Think about that term: “put away sin” in verse 26. You know those sins that bother you? Jesus has put them away where nobody can find them anymore. It’s a hard thing to put away sin. The Old Testament sacrifices — thousands and thousands of bulls — couldn’t do it. Our own efforts couldn’t do it. But Jesus has done it. You can come to Jesus with all of your sins, and he will put them away.
Jesus’ sacrifice is sufficient and final. This is such an important point that he returns to it later in chapter 10:
And every priest stands daily at his service, offering repeatedly the same sacrifices, which can never take away sins. But when Christ had offered for all time a single sacrifice for sins, he sat down at the right hand of God, waiting from that time until his enemies should be made a footstool for his feet. For by a single offering he has perfected for all time those who are being sanctified. (10:11-14)
Think about the priests showing up day after day to sacrifice animals. Tony Evans observes that Old Testament priests were fighting a losing battle. Jesus did in one moment what all of them together couldn’t do over millennia. “The Old Testament sacrifices only had a one-year warranty,” says Evans. “But Christ’s sacrifice was eternal and, therefore, obtained lasting redemption.” By a single sacrifice he has done everything necessary to accomplish our salvation.
We’ve covered a lot. Jesus’ sacrifice was made in a better location; it was more valuable; it enacted a new covenant; it was sufficient and final. There’s one more way that Jesus’ sacrifice is better.
Finally: Jesus’ sacrifice was voluntary (10:1-10).
In all the history of sacrifices, not one bull or goat volunteered. But Jesus volunteered. Jesus was not an unwilling victim. He willingly took our place. He applies the words of Psalm 40:6-8 to Jesus in 10:5-7.
He willingly, consciously, and intentionally gave his body for his people. This is another contrast with animal sacrifices. A lamb does not wake up in the morning and think to itself, “I’d like to die for sinners today.” Christ, unlike a lamb, did not die because he was forced into it; he went forward willingly. That is the picture of love. He was not just given for you; he gave himself for you. The sacrificial system was impersonal, distant, external—it was easy for it to become just a matter of performing the rites. But Jesus offered himself out of love. It was personal. (Michael Kruger)
That’s what the writer wants us to know. Jesus’ sacrifice deals decisively with the enormous offense of our sins.
The Jewish system communicated some important truths we need to understand about the God’s presence, the damage that sin does, and his gracious gift of a substitute. But it could never get the job done. Jesus’ sacrifice is so much greater for all the reasons he mentions. He has made the final sacrifice that deals fully and finally with our sins.
At the heart of the Jewish and Christian faith is something disturbing: sacrifice. There is no part of the biblical faith that is more ugly or jarring than killing animals to take care of your sin. It offends our sensibilities.

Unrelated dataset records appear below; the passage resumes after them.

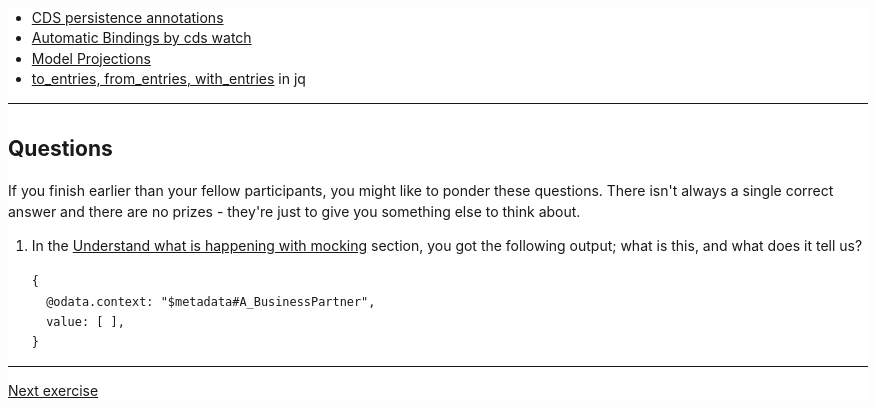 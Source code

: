 * [CDS persistence annotations](https://cap.cloud.sap/docs/cds/annotations#persistence)
* [Automatic Bindings by cds watch](https://cap.cloud.sap/docs/guides/extensibility/composition#bindings-via-cds-watch)
* [Model Projections](https://cap.cloud.sap/docs/guides/using-services#model-projections)
* [to_entries, from_entries, with_entries](https://stedolan.github.io/jq/manual/#to_entries,from_entries,with_entries) in jq

---

## Questions

If you finish earlier than your fellow participants, you might like to ponder these questions. There isn't always a single correct answer and there are no prizes - they're just to give you something else to think about.

1. In the [Understand what is happening with mocking](#understand-what-is-happening-with-mocking) section, you got the following output; what is this, and what does it tell us?
    ```text
    {
      @odata.context: "$metadata#A_BusinessPartner",
      value: [ ],
    }
    ```

---

[Next exercise](../05-add-test-data/)
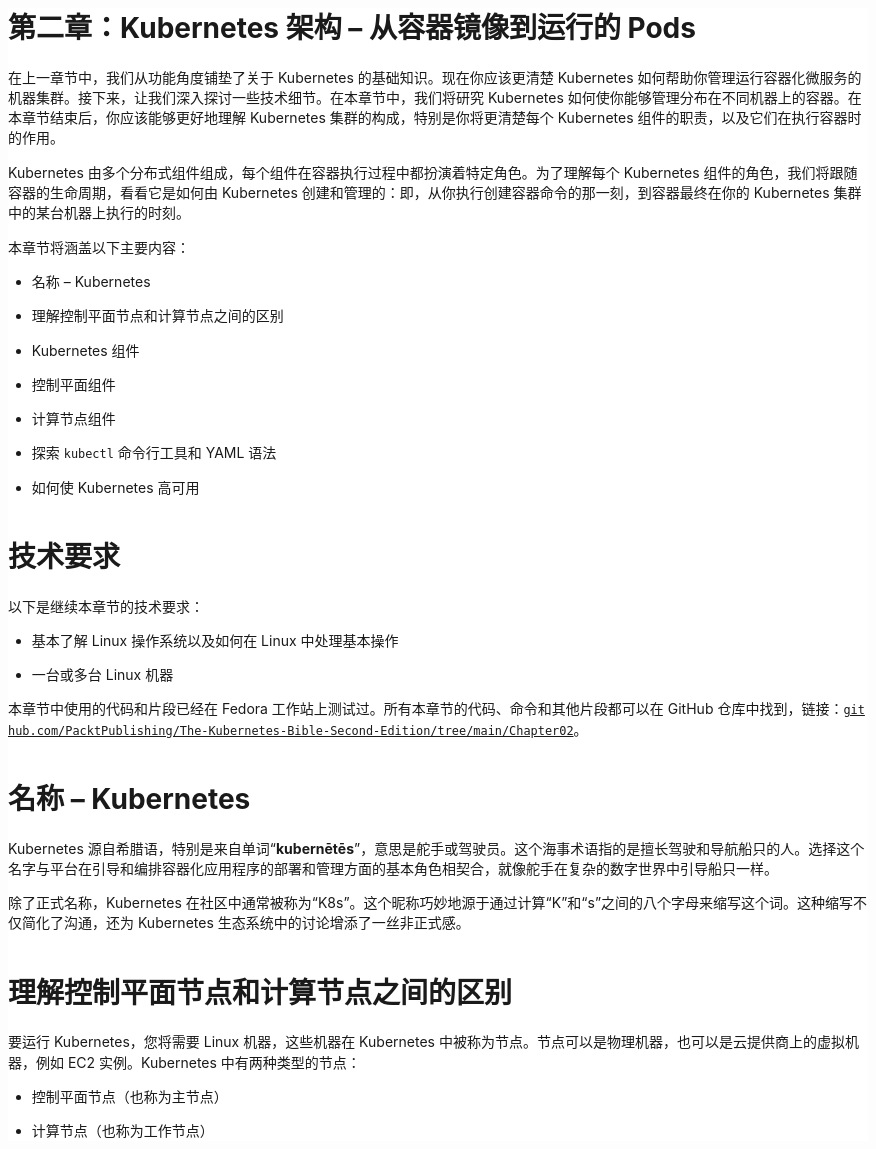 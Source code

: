 

# 第二章：Kubernetes 架构 – 从容器镜像到运行的 Pods

在上一章节中，我们从功能角度铺垫了关于 Kubernetes 的基础知识。现在你应该更清楚 Kubernetes 如何帮助你管理运行容器化微服务的机器集群。接下来，让我们深入探讨一些技术细节。在本章节中，我们将研究 Kubernetes 如何使你能够管理分布在不同机器上的容器。在本章节结束后，你应该能够更好地理解 Kubernetes 集群的构成，特别是你将更清楚每个 Kubernetes 组件的职责，以及它们在执行容器时的作用。

Kubernetes 由多个分布式组件组成，每个组件在容器执行过程中都扮演着特定角色。为了理解每个 Kubernetes 组件的角色，我们将跟随容器的生命周期，看看它是如何由 Kubernetes 创建和管理的：即，从你执行创建容器命令的那一刻，到容器最终在你的 Kubernetes 集群中的某台机器上执行的时刻。

本章节将涵盖以下主要内容：

+   名称 – Kubernetes

+   理解控制平面节点和计算节点之间的区别

+   Kubernetes 组件

+   控制平面组件

+   计算节点组件

+   探索 `kubectl` 命令行工具和 YAML 语法

+   如何使 Kubernetes 高可用

# 技术要求

以下是继续本章节的技术要求：

+   基本了解 Linux 操作系统以及如何在 Linux 中处理基本操作

+   一台或多台 Linux 机器

本章节中使用的代码和片段已经在 Fedora 工作站上测试过。所有本章节的代码、命令和其他片段都可以在 GitHub 仓库中找到，链接：[`github.com/PacktPublishing/The-Kubernetes-Bible-Second-Edition/tree/main/Chapter02`](https://github.com/PacktPublishing/The-Kubernetes-Bible-Second-Edition/tree/main/Chapter02)。

# 名称 – Kubernetes

Kubernetes 源自希腊语，特别是来自单词“**kubernētēs**”，意思是舵手或驾驶员。这个海事术语指的是擅长驾驶和导航船只的人。选择这个名字与平台在引导和编排容器化应用程序的部署和管理方面的基本角色相契合，就像舵手在复杂的数字世界中引导船只一样。

除了正式名称，Kubernetes 在社区中通常被称为“K8s”。这个昵称巧妙地源于通过计算“K”和“s”之间的八个字母来缩写这个词。这种缩写不仅简化了沟通，还为 Kubernetes 生态系统中的讨论增添了一丝非正式感。

# 理解控制平面节点和计算节点之间的区别

要运行 Kubernetes，您将需要 Linux 机器，这些机器在 Kubernetes 中被称为节点。节点可以是物理机器，也可以是云提供商上的虚拟机器，例如 EC2 实例。Kubernetes 中有两种类型的节点：

+   控制平面节点（也称为主节点）

+   计算节点（也称为工作节点）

But it teaches us that our sin is so unbelievably ugly that it took the most vicious kind of death for us to see it. Take just one of your sins. Think about the cost of that single sin. That single sin alone is enough to warrant death. Now think of all of your sins. Think of the weight of them at their ugliest and worst. How could God forgive us for all that he has done?
And the answer comes back: through the sacrifice of his Son who gave his life in our place and dealt fully and finally with our sins, putting all of them away. There’s no greater sacrifice. There’s no greater Savior.